Бог ты мой, думаю, это ж они меня за мертвеца считают и теперь «кошкой» стаскивать будут. Что ж это такое... Но боль такая и слабость, и свет белый меркнет, то появится, то исчезнет. И воздуху в груди нет – пусто. Что тут поделаешь? Пусть тащат, взрывают, скорее бы. Чтоб долго не мучиться...

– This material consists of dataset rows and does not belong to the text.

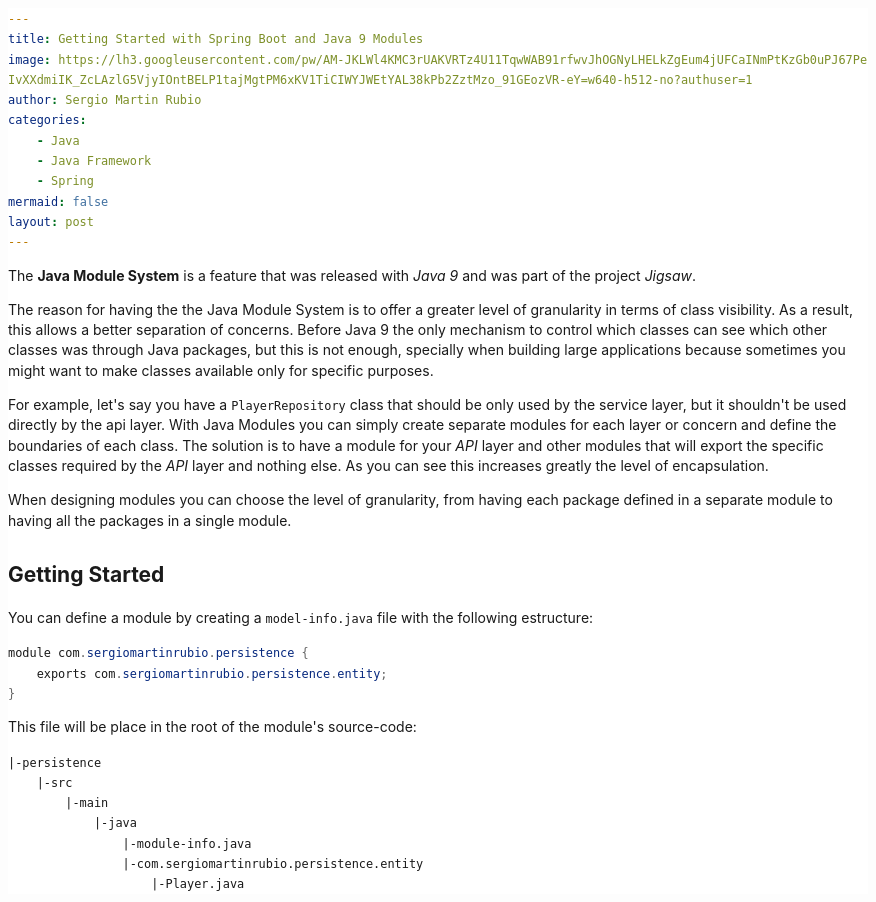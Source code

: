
 ```yaml
---
title: Getting Started with Spring Boot and Java 9 Modules
image: https://lh3.googleusercontent.com/pw/AM-JKLWl4KMC3rUAKVRTz4U11TqwWAB91rfwvJhOGNyLHELkZgEum4jUFCaINmPtKzGb0uPJ67PeIvXXdmiIK_ZcLAzlG5VjyIOntBELP1tajMgtPM6xKV1TiCIWYJWEtYAL38kPb2ZztMzo_91GEozVR-eY=w640-h512-no?authuser=1
author: Sergio Martin Rubio
categories:
    - Java
    - Java Framework
    - Spring
mermaid: false
layout: post
---
```


The **Java Module System** is a feature that was released with *Java 9* and was part of the project *Jigsaw*.

The reason for having the the Java Module System is to offer a greater level of granularity in terms of class visibility. As a result, this allows a better separation of concerns. Before Java 9 the only mechanism to control which classes can see which other classes was through Java packages, but this is not enough, specially when building large applications because sometimes you might want to make classes available only for specific purposes. 

For example, let's say you have a `PlayerRepository` class that should be only used by the service layer, but it shouldn't be used directly by the api layer. With Java Modules you can simply create separate modules for each layer or concern and define the boundaries of each class. The solution is to have a module for your *API* layer and other modules that will export the specific classes required by the *API* layer and nothing else. As you can see this increases greatly the level of encapsulation.

When designing modules you can choose the level of granularity, from having each package defined in a separate module to having all the packages in a single module.

## Getting Started

You can define a module by creating a `model-info.java` file with the following estructure:

```java
module com.sergiomartinrubio.persistence {
    exports com.sergiomartinrubio.persistence.entity;
}
```

This file will be place in the root of the module's source-code:

```
|-persistence
	|-src
		|-main
			|-java
				|-module-info.java
				|-com.sergiomartinrubio.persistence.entity
					|-Player.java
```
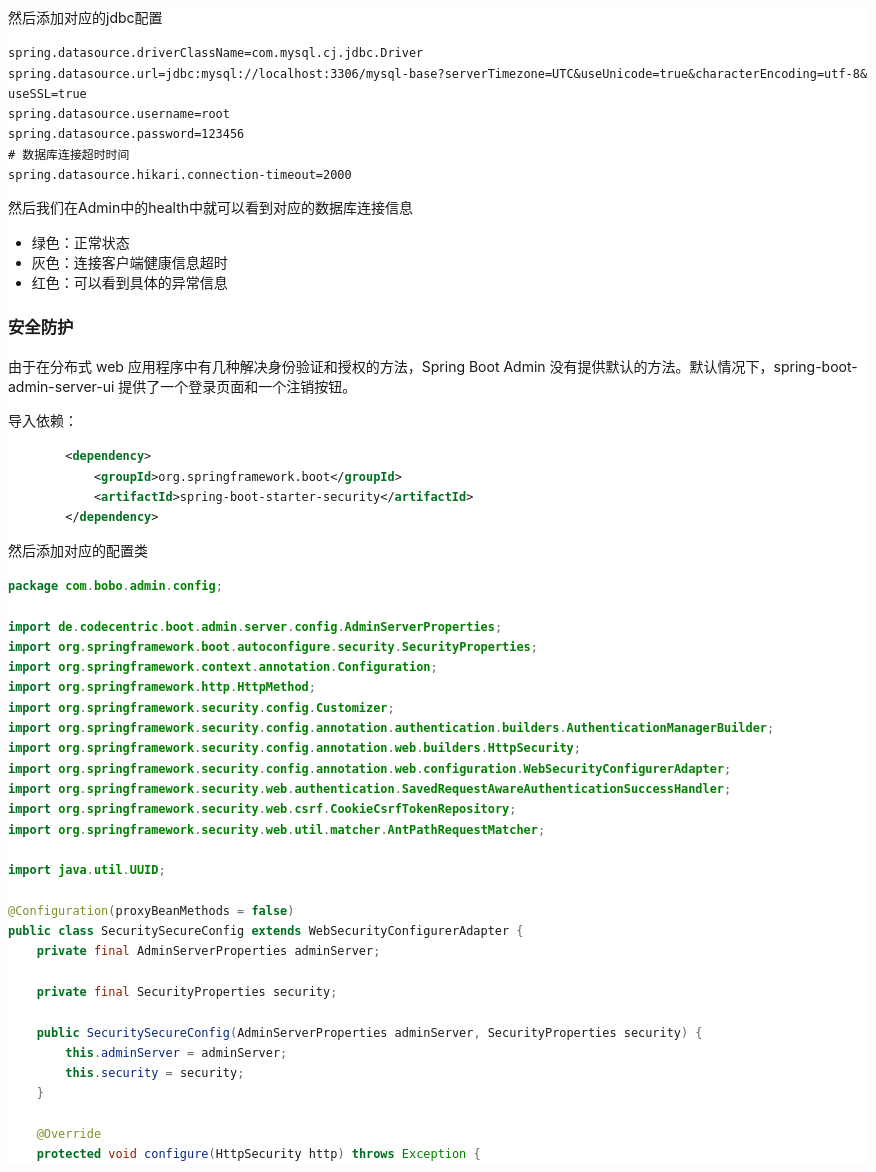 然后添加对应的jdbc配置

```properties
spring.datasource.driverClassName=com.mysql.cj.jdbc.Driver
spring.datasource.url=jdbc:mysql://localhost:3306/mysql-base?serverTimezone=UTC&useUnicode=true&characterEncoding=utf-8&useSSL=true
spring.datasource.username=root
spring.datasource.password=123456
# 数据库连接超时时间
spring.datasource.hikari.connection-timeout=2000
```

然后我们在Admin中的health中就可以看到对应的数据库连接信息

* 绿色：正常状态
* 灰色：连接客户端健康信息超时
* 红色：可以看到具体的异常信息

###  安全防护

由于在分布式 web 应用程序中有几种解决身份验证和授权的方法，Spring Boot Admin 没有提供默认的方法。默认情况下，spring-boot-admin-server-ui 提供了一个登录页面和一个注销按钮。

导入依赖：

```xml
        <dependency>
            <groupId>org.springframework.boot</groupId>
            <artifactId>spring-boot-starter-security</artifactId>
        </dependency>
```

然后添加对应的配置类

```java
package com.bobo.admin.config;

import de.codecentric.boot.admin.server.config.AdminServerProperties;
import org.springframework.boot.autoconfigure.security.SecurityProperties;
import org.springframework.context.annotation.Configuration;
import org.springframework.http.HttpMethod;
import org.springframework.security.config.Customizer;
import org.springframework.security.config.annotation.authentication.builders.AuthenticationManagerBuilder;
import org.springframework.security.config.annotation.web.builders.HttpSecurity;
import org.springframework.security.config.annotation.web.configuration.WebSecurityConfigurerAdapter;
import org.springframework.security.web.authentication.SavedRequestAwareAuthenticationSuccessHandler;
import org.springframework.security.web.csrf.CookieCsrfTokenRepository;
import org.springframework.security.web.util.matcher.AntPathRequestMatcher;

import java.util.UUID;

@Configuration(proxyBeanMethods = false)
public class SecuritySecureConfig extends WebSecurityConfigurerAdapter {
    private final AdminServerProperties adminServer;

    private final SecurityProperties security;

    public SecuritySecureConfig(AdminServerProperties adminServer, SecurityProperties security) {
        this.adminServer = adminServer;
        this.security = security;
    }

    @Override
    protected void configure(HttpSecurity http) throws Exception {
```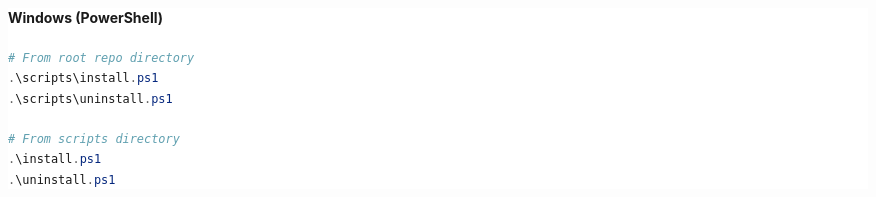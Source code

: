 #### Windows (PowerShell)

```powershell
# From root repo directory
.\scripts\install.ps1
.\scripts\uninstall.ps1

# From scripts directory
.\install.ps1
.\uninstall.ps1
```
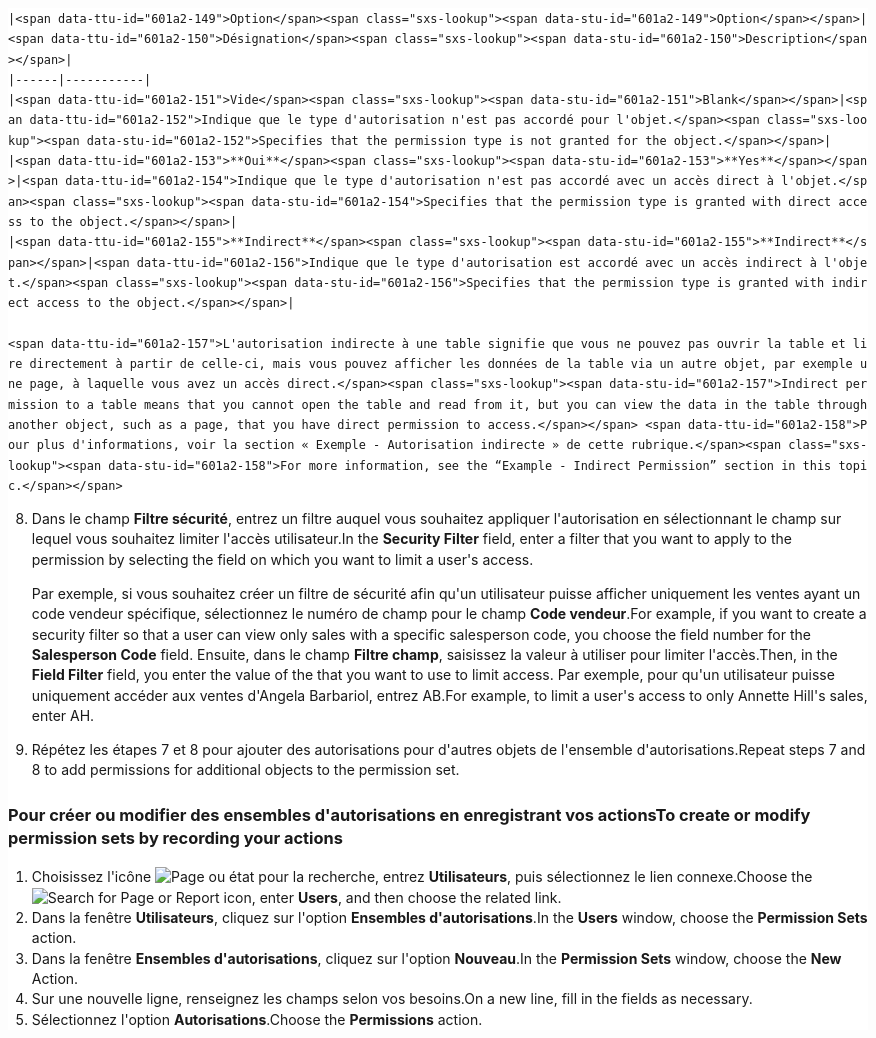    |<span data-ttu-id="601a2-149">Option</span><span class="sxs-lookup"><span data-stu-id="601a2-149">Option</span></span>|<span data-ttu-id="601a2-150">Désignation</span><span class="sxs-lookup"><span data-stu-id="601a2-150">Description</span></span>|
    |------|-----------|
    |<span data-ttu-id="601a2-151">Vide</span><span class="sxs-lookup"><span data-stu-id="601a2-151">Blank</span></span>|<span data-ttu-id="601a2-152">Indique que le type d'autorisation n'est pas accordé pour l'objet.</span><span class="sxs-lookup"><span data-stu-id="601a2-152">Specifies that the permission type is not granted for the object.</span></span>|
    |<span data-ttu-id="601a2-153">**Oui**</span><span class="sxs-lookup"><span data-stu-id="601a2-153">**Yes**</span></span>|<span data-ttu-id="601a2-154">Indique que le type d'autorisation n'est pas accordé avec un accès direct à l'objet.</span><span class="sxs-lookup"><span data-stu-id="601a2-154">Specifies that the permission type is granted with direct access to the object.</span></span>|
    |<span data-ttu-id="601a2-155">**Indirect**</span><span class="sxs-lookup"><span data-stu-id="601a2-155">**Indirect**</span></span>|<span data-ttu-id="601a2-156">Indique que le type d'autorisation est accordé avec un accès indirect à l'objet.</span><span class="sxs-lookup"><span data-stu-id="601a2-156">Specifies that the permission type is granted with indirect access to the object.</span></span>|

    <span data-ttu-id="601a2-157">L'autorisation indirecte à une table signifie que vous ne pouvez pas ouvrir la table et lire directement à partir de celle-ci, mais vous pouvez afficher les données de la table via un autre objet, par exemple une page, à laquelle vous avez un accès direct.</span><span class="sxs-lookup"><span data-stu-id="601a2-157">Indirect permission to a table means that you cannot open the table and read from it, but you can view the data in the table through another object, such as a page, that you have direct permission to access.</span></span> <span data-ttu-id="601a2-158">Pour plus d'informations, voir la section « Exemple - Autorisation indirecte » de cette rubrique.</span><span class="sxs-lookup"><span data-stu-id="601a2-158">For more information, see the “Example - Indirect Permission” section in this topic.</span></span>

8. <span data-ttu-id="601a2-159">Dans le champ **Filtre sécurité**, entrez un filtre auquel vous souhaitez appliquer l'autorisation en sélectionnant le champ sur lequel vous souhaitez limiter l'accès utilisateur.</span><span class="sxs-lookup"><span data-stu-id="601a2-159">In the **Security Filter** field, enter a filter that you want to apply to the permission by selecting the field on which you want to limit a user's access.</span></span>

    <span data-ttu-id="601a2-160">Par exemple, si vous souhaitez créer un filtre de sécurité afin qu'un utilisateur puisse afficher uniquement les ventes ayant un code vendeur spécifique, sélectionnez le numéro de champ pour le champ **Code vendeur**.</span><span class="sxs-lookup"><span data-stu-id="601a2-160">For example, if you want to create a security filter so that a user can view only sales with a specific salesperson code, you choose the field number for the **Salesperson Code** field.</span></span> <span data-ttu-id="601a2-161">Ensuite, dans le champ **Filtre champ**, saisissez la valeur à utiliser pour limiter l'accès.</span><span class="sxs-lookup"><span data-stu-id="601a2-161">Then, in the **Field Filter** field, you enter the value of the that you want to use to limit access.</span></span> <span data-ttu-id="601a2-162">Par exemple, pour qu'un utilisateur puisse uniquement accéder aux ventes d'Angela Barbariol, entrez AB.</span><span class="sxs-lookup"><span data-stu-id="601a2-162">For example, to limit a user's access to only Annette Hill's sales, enter AH.</span></span>
9. <span data-ttu-id="601a2-163">Répétez les étapes 7 et 8 pour ajouter des autorisations pour d'autres objets de l'ensemble d'autorisations.</span><span class="sxs-lookup"><span data-stu-id="601a2-163">Repeat steps 7 and 8 to add permissions for additional objects to the permission set.</span></span>

### <a name="to-create-or-modify-permission-sets-by-recording-your-actions"></a><span data-ttu-id="601a2-164">Pour créer ou modifier des ensembles d'autorisations en enregistrant vos actions</span><span class="sxs-lookup"><span data-stu-id="601a2-164">To create or modify permission sets by recording your actions</span></span>
1. <span data-ttu-id="601a2-165">Choisissez l'icône ![Page ou état pour la recherche](media/ui-search/search_small.png "Page ou état pour la recherche"), entrez **Utilisateurs**, puis sélectionnez le lien connexe.</span><span class="sxs-lookup"><span data-stu-id="601a2-165">Choose the ![Search for Page or Report](media/ui-search/search_small.png "Search for Page or Report icon") icon, enter **Users**, and then choose the related link.</span></span>
2. <span data-ttu-id="601a2-166">Dans la fenêtre **Utilisateurs**, cliquez sur l'option **Ensembles d'autorisations**.</span><span class="sxs-lookup"><span data-stu-id="601a2-166">In the **Users** window, choose the **Permission Sets** action.</span></span>
3. <span data-ttu-id="601a2-167">Dans la fenêtre **Ensembles d'autorisations**, cliquez sur l'option **Nouveau**.</span><span class="sxs-lookup"><span data-stu-id="601a2-167">In the **Permission Sets** window, choose the **New** Action.</span></span>
4. <span data-ttu-id="601a2-168">Sur une nouvelle ligne, renseignez les champs selon vos besoins.</span><span class="sxs-lookup"><span data-stu-id="601a2-168">On a new line, fill in the fields as necessary.</span></span>
5. <span data-ttu-id="601a2-169">Sélectionnez l'option **Autorisations**.</span><span class="sxs-lookup"><span data-stu-id="601a2-169">Choose the **Permissions** action.</span></span>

И что ты думаешь, подполз этот Бердников или еще кто, зацепил «кошкой» – крюк этакий у них (это ж саперы были) на веревке, – и как рванут... А подцепили за тот самый бок, почти в рану вогнали... Я как взвою, откуда и голос взялся. Хотя мне так показалось, что взвыл, они потом говорили, как несли на палатке, что застонал, они услышали. А мне сдалось, взвопил.
Ну и отвоевался на том. Шесть месяцев в госпиталях, последние три месяца под Москвой лежал. Потом – по чистой – домой. А дома-то нет. И руки нет. Инвалид в двадцать шесть лет. Но жить надо, что сделаешь... И вот, гляди ты, до шестидесяти четырех дожил. А Енакаева там за пригорочком закопали. Потом лейтенант говорил из нашего полка. В госпитале встретились.